## WORK TO COMPLETE:
What lines of the data below include the word "gesellschaftlichen"? Report them by copying each.

══════════════════════════════

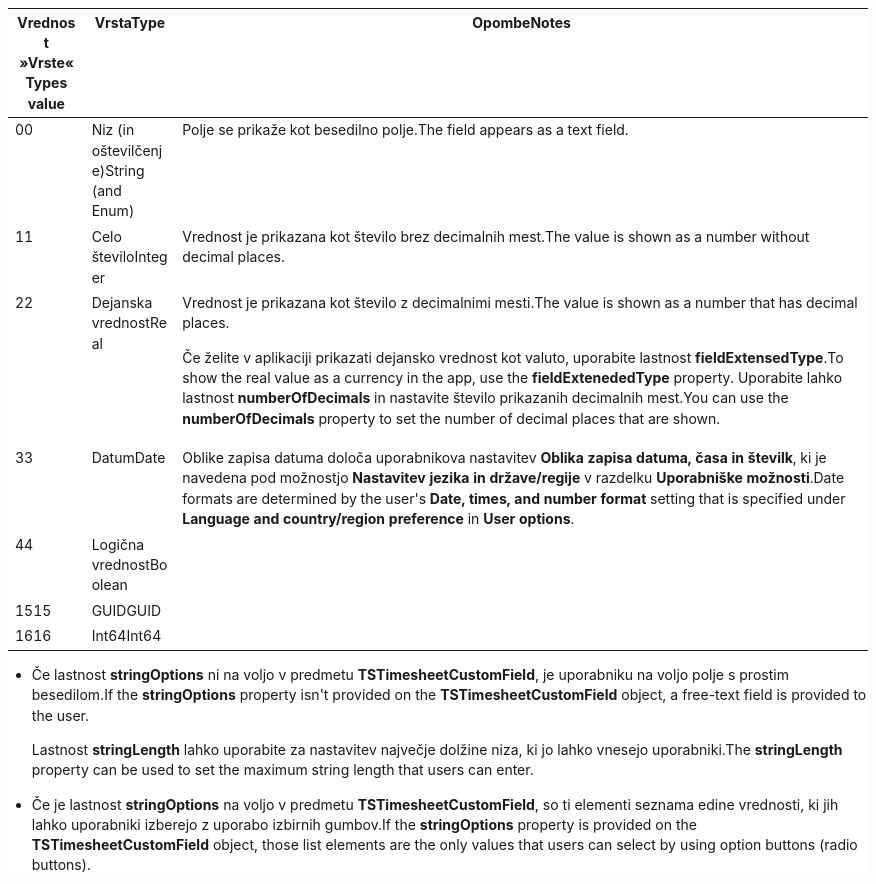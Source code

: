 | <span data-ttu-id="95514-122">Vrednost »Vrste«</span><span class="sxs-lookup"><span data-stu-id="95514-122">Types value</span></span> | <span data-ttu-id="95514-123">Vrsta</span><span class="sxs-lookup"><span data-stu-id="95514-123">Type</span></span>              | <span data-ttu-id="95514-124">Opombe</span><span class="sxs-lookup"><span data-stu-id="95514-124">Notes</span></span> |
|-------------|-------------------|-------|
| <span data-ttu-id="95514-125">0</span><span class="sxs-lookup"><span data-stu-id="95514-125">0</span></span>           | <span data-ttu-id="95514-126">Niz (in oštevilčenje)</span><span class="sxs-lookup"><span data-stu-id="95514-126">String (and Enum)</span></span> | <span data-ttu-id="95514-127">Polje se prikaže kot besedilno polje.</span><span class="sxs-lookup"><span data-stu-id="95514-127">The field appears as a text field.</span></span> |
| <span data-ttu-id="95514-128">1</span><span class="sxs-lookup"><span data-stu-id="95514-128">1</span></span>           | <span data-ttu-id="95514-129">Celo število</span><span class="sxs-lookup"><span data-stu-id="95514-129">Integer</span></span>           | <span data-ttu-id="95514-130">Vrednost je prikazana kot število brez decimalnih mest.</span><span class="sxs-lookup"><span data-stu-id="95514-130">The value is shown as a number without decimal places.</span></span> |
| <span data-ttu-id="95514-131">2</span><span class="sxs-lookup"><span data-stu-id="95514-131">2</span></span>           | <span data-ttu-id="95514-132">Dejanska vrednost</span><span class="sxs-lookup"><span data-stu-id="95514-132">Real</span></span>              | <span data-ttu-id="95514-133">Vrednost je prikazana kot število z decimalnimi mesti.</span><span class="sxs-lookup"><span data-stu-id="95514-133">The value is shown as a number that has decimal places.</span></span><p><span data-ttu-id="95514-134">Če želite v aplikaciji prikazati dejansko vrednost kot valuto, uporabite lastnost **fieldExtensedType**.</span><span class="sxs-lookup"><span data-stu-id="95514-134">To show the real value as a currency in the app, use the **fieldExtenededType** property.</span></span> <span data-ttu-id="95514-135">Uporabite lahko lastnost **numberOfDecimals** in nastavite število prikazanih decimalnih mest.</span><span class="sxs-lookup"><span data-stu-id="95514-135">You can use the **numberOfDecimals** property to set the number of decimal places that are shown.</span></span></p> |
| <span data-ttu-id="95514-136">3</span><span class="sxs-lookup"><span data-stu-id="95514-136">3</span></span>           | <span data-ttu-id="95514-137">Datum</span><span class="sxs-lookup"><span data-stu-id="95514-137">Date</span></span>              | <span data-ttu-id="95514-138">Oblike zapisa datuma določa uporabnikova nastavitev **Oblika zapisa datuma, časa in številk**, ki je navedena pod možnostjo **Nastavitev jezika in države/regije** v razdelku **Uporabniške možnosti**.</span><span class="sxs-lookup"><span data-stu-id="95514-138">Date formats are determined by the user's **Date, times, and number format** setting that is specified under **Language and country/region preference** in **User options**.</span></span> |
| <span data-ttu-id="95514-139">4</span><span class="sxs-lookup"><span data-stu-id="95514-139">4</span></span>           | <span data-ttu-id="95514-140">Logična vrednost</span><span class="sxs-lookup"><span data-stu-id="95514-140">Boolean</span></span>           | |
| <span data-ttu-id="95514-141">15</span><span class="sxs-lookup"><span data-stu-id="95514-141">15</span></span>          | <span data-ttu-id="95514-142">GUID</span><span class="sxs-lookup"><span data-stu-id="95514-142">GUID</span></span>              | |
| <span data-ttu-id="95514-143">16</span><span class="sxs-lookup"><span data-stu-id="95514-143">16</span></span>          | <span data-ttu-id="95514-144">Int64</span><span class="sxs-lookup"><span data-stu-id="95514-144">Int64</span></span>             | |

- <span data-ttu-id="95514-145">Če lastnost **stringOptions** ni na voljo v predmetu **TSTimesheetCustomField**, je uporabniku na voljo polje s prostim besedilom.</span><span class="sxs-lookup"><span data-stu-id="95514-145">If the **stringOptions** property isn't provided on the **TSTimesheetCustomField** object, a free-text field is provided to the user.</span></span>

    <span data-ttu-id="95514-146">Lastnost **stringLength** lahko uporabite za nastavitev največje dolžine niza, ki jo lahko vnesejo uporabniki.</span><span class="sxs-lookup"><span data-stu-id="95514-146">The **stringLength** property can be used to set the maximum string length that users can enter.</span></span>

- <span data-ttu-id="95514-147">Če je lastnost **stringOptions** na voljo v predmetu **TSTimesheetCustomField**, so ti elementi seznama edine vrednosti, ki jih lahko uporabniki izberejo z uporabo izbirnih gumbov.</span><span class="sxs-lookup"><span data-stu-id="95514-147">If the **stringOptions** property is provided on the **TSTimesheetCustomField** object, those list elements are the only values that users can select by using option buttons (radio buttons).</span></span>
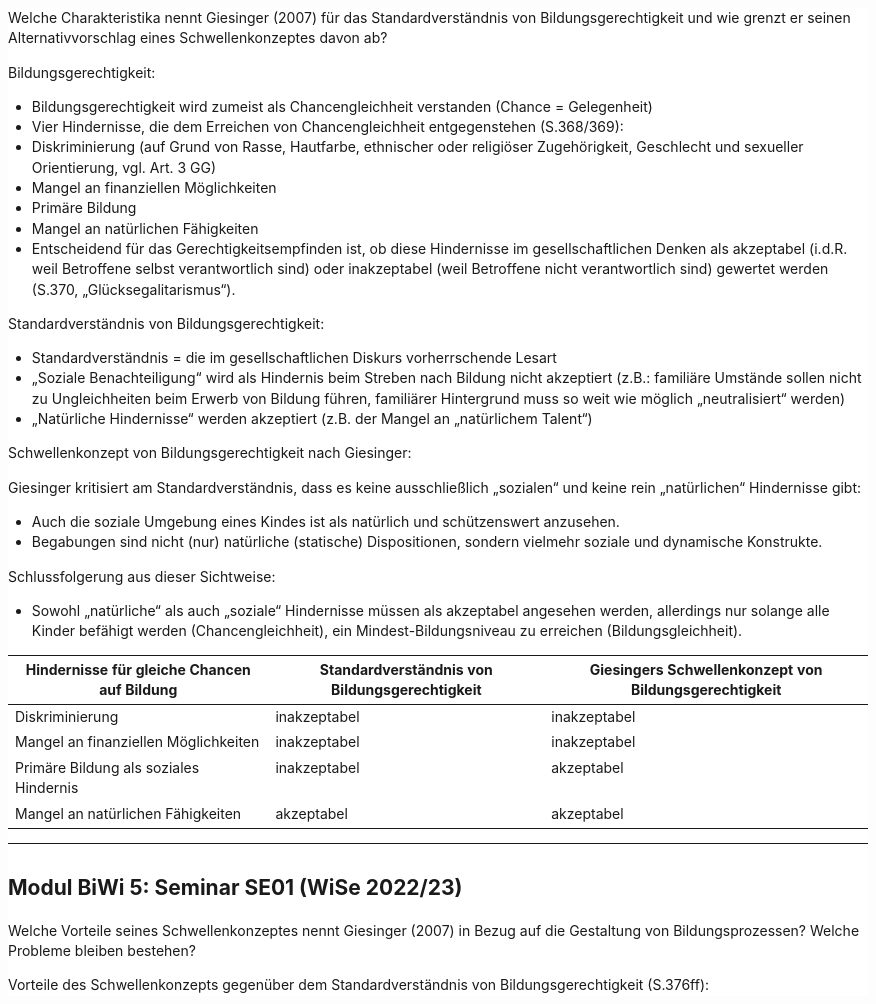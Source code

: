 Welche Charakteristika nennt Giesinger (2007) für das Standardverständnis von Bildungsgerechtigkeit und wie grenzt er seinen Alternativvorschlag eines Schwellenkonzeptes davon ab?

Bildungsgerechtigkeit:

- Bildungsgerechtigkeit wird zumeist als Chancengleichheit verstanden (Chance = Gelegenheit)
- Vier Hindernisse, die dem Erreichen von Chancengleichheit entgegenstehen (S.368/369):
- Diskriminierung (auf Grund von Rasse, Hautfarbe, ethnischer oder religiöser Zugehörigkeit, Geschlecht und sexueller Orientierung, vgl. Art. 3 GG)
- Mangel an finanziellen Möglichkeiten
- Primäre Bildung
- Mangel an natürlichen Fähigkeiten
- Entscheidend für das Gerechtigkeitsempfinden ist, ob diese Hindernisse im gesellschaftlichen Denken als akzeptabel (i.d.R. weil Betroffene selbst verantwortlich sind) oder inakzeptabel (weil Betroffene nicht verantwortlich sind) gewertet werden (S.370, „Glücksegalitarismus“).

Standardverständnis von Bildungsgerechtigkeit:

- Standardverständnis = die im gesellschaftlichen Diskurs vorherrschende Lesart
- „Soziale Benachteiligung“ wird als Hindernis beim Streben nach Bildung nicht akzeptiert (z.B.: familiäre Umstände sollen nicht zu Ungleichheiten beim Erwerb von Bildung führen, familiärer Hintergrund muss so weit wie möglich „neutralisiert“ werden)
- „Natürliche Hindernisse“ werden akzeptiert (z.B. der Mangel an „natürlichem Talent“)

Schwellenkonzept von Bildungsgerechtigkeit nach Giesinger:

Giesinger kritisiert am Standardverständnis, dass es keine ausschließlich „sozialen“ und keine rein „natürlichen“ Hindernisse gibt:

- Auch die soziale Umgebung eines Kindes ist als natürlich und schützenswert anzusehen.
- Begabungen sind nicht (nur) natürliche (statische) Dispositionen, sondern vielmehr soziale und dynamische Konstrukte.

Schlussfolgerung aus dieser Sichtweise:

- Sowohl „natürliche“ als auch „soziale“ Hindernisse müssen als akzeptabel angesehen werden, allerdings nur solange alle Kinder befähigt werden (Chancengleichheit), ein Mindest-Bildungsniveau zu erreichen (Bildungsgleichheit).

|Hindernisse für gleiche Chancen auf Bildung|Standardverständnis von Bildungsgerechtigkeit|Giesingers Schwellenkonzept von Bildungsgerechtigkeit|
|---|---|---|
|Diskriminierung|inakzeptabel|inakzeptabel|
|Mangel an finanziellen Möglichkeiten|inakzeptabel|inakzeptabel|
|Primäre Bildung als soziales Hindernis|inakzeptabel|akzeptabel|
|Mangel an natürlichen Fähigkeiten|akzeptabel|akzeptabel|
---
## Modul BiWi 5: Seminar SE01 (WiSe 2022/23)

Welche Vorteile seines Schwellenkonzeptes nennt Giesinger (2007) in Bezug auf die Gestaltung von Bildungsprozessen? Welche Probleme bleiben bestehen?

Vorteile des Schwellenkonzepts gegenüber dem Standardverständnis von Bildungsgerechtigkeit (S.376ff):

══════════════════════════════

## RESPONSE TO THIS TASK:
- Entscheidend für das Gerechtigkeitsempfinden ist, ob diese Hindernisse im gesellschaftlichen Denken als akzeptabel (i.d.R. weil Betroffene selbst verantwortlich sind) oder inakzeptabel (weil Betroffene nicht verantwortlich sind) gewertet werden (S.370, „Glücksegalitarismus“).
- Standardverständnis = die im gesellschaftlichen Diskurs vorherrschende Lesart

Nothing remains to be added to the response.